= Beginning of Section =

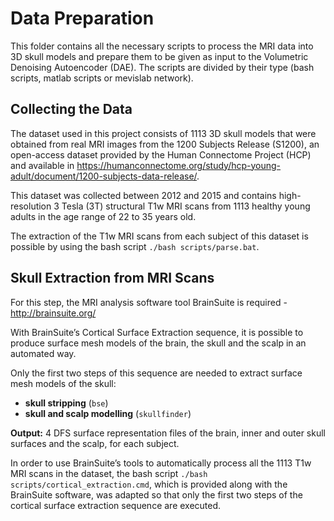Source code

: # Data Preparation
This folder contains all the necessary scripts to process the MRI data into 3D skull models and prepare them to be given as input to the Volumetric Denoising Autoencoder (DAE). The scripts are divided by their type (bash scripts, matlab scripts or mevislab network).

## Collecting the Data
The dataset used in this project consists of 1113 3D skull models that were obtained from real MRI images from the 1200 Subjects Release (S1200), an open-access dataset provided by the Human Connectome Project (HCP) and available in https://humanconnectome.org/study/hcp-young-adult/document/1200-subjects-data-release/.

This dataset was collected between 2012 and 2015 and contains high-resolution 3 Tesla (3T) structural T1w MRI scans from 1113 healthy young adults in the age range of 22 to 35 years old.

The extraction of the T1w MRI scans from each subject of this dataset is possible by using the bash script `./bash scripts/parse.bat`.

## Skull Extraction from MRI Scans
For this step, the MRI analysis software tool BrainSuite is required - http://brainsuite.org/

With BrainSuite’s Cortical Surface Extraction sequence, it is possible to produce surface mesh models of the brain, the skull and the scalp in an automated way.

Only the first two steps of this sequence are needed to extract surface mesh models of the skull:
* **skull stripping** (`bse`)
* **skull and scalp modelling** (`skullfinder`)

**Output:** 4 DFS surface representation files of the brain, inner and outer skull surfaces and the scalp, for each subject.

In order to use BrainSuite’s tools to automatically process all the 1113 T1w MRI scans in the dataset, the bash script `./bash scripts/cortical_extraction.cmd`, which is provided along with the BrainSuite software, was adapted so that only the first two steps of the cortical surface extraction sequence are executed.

= End of Section =
= Beginning of Section =

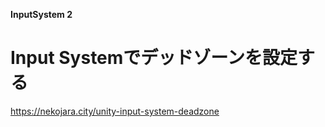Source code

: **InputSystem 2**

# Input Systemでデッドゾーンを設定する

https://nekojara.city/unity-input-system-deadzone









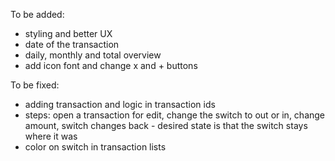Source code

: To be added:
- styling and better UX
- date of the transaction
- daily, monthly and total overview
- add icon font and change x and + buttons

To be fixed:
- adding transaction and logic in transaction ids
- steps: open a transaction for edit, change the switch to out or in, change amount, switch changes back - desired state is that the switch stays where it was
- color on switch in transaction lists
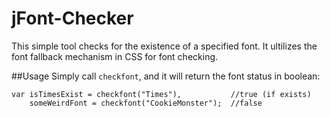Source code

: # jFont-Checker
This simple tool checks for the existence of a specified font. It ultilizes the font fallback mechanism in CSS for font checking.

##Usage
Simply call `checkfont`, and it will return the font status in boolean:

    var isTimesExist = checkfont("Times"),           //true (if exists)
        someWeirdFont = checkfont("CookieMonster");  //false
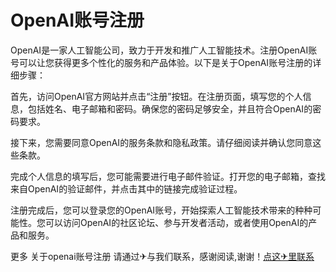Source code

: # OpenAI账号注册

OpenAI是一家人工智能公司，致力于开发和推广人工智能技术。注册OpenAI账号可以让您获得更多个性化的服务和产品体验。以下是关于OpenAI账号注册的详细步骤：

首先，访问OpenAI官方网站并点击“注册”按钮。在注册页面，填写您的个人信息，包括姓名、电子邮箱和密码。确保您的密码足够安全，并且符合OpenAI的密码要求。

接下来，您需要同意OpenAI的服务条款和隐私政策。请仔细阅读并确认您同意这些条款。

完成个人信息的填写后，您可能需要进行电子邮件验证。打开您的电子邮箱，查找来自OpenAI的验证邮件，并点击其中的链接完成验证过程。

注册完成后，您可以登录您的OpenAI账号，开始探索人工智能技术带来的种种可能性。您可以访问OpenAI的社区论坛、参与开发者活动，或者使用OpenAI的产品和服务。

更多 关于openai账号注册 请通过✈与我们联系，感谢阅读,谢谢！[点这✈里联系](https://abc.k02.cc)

= End of Section =

WHAT TO WORK ON.
Going back over the entries above, copy word for word every line from the one that has "## Skull Extraction from MRI Scans" on through the one that has "In order to".

YOUR RESPONSE.
## Skull Extraction from MRI Scans
For this step, the MRI analysis software tool BrainSuite is required - http://brainsuite.org/

With BrainSuite’s Cortical Surface Extraction sequence, it is possible to produce surface mesh models of the brain, the skull and the scalp in an automated way.

Only the first two steps of this sequence are needed to extract surface mesh models of the skull:
* **skull stripping** (`bse`)
* **skull and scalp modelling** (`skullfinder`)

**Output:** 4 DFS surface representation files of the brain, inner and outer skull surfaces and the scalp, for each subject.

In order to use BrainSuite’s tools to automatically process all the 1113 T1w MRI scans in the dataset, the bash script `./bash scripts/cortical_extraction.cmd`, which is provided along with the BrainSuite software, was adapted so that only the first two steps of the cortical surface extraction sequence are executed.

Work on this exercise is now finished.